ここ数年、「子どもの文化」に興味がある。というか、もはやもう一度子どもになりたい。もう少し正確に言うと、子どものように、大人の世界を生きていきたい。

・・・いきなりアホ丸出しな入り方をしてしまったけれど、「子どもになりたい」ってのは、ここ数年抱いている本音なのです。なんていうか、あらゆる”大人的なこと”に疲れてしまった自分がいる。いや、「疲れた」とか書くとネガティブだな。”子ども的なこと”や”子どもの日々の営み(文化)”の方が、人間として本質的なんじゃないか?って思い始めている、って感じ。

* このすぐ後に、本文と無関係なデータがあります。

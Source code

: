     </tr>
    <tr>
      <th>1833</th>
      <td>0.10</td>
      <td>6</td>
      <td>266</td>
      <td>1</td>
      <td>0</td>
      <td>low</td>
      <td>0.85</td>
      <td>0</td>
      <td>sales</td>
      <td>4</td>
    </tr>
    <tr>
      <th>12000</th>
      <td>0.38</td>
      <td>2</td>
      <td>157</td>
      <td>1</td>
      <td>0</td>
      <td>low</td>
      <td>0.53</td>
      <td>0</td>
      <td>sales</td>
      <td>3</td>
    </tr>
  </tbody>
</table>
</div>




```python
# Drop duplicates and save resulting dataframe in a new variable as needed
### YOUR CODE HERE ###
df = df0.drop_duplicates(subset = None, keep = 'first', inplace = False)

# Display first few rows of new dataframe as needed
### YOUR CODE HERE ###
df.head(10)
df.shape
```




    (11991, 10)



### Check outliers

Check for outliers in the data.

あの「バルサ」に”子ども的なこと”に関連する大好きなエピソードがある。バルサことFCバルセロナは、徹底的にボールを保持して相手を翻弄するプレ―スタイルで有名なサッカークラブだ。調子の良いときはほとんど相手をボールに触れさせないまま、あれよあれよという間にゴールを奪うのだが、ひと口にサッカーと言ってもいろいろなスタイルがある中で、”なぜ”こんなスタイルを志向しているのか? それには非常にシンプルな理由があるそうで。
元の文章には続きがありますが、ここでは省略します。